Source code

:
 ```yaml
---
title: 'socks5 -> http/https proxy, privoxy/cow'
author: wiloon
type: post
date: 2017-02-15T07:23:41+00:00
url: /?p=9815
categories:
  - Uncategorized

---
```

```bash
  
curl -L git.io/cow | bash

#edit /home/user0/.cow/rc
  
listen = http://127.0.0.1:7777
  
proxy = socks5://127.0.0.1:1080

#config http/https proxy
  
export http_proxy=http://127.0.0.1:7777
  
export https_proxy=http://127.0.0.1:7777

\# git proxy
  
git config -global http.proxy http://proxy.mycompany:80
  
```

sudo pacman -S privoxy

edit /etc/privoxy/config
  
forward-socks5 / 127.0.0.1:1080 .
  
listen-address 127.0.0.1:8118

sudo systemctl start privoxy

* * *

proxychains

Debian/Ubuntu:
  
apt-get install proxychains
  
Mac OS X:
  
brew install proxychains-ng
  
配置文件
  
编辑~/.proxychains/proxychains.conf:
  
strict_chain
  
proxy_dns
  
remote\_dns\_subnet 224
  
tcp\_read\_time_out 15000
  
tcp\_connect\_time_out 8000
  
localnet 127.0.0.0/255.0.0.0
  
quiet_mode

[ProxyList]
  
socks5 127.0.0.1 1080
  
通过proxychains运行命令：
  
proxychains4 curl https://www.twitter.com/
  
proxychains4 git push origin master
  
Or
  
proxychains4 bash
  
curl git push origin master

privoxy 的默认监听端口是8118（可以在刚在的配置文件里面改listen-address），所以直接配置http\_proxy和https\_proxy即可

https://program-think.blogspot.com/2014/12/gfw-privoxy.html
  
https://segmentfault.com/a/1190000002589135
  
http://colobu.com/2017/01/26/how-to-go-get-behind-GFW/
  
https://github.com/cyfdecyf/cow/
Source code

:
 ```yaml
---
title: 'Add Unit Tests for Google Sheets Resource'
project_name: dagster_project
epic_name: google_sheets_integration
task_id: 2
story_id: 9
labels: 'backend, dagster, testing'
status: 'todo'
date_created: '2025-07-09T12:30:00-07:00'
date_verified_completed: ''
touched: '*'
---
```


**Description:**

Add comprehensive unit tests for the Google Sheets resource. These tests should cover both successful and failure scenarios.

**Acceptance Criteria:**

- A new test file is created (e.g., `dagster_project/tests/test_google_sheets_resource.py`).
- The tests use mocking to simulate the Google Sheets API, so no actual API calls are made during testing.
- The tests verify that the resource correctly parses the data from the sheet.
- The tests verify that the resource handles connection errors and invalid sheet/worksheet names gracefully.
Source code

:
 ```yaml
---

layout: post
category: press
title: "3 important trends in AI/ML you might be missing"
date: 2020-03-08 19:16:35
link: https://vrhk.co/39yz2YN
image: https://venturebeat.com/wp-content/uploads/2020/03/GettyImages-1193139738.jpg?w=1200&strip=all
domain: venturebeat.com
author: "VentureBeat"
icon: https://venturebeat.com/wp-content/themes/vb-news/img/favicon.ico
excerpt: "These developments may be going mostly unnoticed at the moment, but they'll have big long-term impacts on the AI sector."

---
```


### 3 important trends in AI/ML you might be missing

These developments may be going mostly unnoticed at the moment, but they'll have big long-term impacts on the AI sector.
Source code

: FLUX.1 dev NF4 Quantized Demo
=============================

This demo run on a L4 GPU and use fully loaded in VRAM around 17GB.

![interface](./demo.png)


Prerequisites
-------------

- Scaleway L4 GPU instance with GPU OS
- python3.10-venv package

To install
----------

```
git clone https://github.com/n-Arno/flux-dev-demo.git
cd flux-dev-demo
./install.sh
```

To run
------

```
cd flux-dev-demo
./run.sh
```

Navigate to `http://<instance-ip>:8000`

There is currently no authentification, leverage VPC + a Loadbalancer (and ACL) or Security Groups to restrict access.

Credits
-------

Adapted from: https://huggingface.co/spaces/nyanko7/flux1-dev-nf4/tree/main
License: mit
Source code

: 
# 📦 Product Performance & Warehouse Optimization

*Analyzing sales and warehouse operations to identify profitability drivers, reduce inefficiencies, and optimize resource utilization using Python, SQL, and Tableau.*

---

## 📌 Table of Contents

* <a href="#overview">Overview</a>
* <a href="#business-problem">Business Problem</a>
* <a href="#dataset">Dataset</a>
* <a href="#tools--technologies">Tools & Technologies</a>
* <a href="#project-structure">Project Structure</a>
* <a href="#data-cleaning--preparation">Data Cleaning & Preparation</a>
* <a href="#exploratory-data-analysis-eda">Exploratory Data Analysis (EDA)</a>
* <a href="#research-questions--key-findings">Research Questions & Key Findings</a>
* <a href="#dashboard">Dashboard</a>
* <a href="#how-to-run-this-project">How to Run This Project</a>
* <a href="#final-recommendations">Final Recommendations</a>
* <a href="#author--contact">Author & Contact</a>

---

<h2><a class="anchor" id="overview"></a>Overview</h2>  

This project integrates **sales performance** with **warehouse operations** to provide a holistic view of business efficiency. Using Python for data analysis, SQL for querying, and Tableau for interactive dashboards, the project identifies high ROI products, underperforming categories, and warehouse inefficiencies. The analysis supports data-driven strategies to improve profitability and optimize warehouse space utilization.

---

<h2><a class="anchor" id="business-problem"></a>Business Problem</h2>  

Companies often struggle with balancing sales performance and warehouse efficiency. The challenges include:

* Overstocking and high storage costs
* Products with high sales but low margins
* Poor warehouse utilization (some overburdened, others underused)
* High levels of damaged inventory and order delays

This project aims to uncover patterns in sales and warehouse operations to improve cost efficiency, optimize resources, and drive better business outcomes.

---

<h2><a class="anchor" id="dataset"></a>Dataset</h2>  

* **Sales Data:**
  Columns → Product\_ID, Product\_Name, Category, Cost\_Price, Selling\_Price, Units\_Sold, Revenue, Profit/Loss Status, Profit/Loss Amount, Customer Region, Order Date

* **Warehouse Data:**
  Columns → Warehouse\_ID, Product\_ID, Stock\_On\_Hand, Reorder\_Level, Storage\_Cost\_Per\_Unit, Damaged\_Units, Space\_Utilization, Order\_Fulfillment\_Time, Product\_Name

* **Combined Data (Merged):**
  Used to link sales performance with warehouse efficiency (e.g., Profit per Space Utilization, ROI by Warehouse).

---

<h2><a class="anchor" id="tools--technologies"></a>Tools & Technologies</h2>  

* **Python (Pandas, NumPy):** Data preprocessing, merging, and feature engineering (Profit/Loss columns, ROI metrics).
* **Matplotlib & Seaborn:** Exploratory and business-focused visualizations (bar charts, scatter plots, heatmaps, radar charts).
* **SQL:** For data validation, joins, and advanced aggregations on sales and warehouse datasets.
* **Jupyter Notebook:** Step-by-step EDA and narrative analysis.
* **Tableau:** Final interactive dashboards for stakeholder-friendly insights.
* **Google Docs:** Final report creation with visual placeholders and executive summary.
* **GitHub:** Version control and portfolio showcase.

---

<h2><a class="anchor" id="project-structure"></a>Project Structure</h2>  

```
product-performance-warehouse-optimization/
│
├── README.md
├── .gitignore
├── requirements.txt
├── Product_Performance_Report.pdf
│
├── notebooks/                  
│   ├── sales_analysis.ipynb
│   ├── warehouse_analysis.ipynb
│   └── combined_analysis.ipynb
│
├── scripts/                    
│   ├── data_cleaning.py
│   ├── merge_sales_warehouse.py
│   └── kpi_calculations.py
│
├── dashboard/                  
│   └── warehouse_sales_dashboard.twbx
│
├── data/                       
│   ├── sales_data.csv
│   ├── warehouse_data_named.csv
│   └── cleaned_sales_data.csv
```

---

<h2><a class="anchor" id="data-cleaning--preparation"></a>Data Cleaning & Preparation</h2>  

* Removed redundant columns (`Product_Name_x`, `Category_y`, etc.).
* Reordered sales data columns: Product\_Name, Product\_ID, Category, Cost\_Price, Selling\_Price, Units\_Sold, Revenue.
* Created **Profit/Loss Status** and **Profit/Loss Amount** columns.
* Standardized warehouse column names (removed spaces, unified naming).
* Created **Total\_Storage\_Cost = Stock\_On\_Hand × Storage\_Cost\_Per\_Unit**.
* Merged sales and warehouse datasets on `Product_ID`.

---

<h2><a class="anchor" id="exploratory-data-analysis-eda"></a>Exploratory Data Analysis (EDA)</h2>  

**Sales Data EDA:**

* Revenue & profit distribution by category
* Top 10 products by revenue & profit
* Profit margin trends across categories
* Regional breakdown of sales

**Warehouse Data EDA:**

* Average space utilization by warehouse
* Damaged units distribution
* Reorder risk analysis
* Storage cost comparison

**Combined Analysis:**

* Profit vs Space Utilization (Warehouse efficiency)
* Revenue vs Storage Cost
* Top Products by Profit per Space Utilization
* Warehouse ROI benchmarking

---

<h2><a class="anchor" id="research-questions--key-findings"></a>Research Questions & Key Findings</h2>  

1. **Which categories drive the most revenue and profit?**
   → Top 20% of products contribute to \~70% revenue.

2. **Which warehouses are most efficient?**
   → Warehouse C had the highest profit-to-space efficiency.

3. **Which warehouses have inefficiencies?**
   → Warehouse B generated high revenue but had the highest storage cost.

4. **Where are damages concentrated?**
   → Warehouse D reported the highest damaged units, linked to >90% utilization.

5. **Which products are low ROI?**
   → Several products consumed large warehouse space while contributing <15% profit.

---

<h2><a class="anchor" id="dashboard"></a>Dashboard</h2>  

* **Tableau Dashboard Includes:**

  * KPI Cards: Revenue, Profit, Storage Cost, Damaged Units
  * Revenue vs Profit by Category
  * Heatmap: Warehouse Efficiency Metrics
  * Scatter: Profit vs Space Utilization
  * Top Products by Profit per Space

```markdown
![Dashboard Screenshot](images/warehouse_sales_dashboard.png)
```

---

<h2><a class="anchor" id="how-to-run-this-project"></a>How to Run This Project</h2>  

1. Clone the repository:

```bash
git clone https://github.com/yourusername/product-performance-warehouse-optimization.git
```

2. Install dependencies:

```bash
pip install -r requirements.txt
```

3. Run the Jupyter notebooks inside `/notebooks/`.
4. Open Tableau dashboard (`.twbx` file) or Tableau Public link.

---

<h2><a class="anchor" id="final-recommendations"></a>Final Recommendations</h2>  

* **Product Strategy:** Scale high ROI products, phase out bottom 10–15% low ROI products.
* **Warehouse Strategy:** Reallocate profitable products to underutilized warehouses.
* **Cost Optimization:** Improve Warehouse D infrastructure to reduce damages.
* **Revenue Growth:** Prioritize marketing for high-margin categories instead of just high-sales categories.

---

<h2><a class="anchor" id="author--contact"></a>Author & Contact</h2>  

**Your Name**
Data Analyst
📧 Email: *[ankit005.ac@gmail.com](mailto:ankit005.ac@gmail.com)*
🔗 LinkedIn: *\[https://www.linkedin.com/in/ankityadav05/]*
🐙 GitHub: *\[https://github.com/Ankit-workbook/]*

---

+ + + + + + +

(WORK ORDER): Note how many lines above hold "config" and give that figure alone.

(EXPECTED ANSWER): 3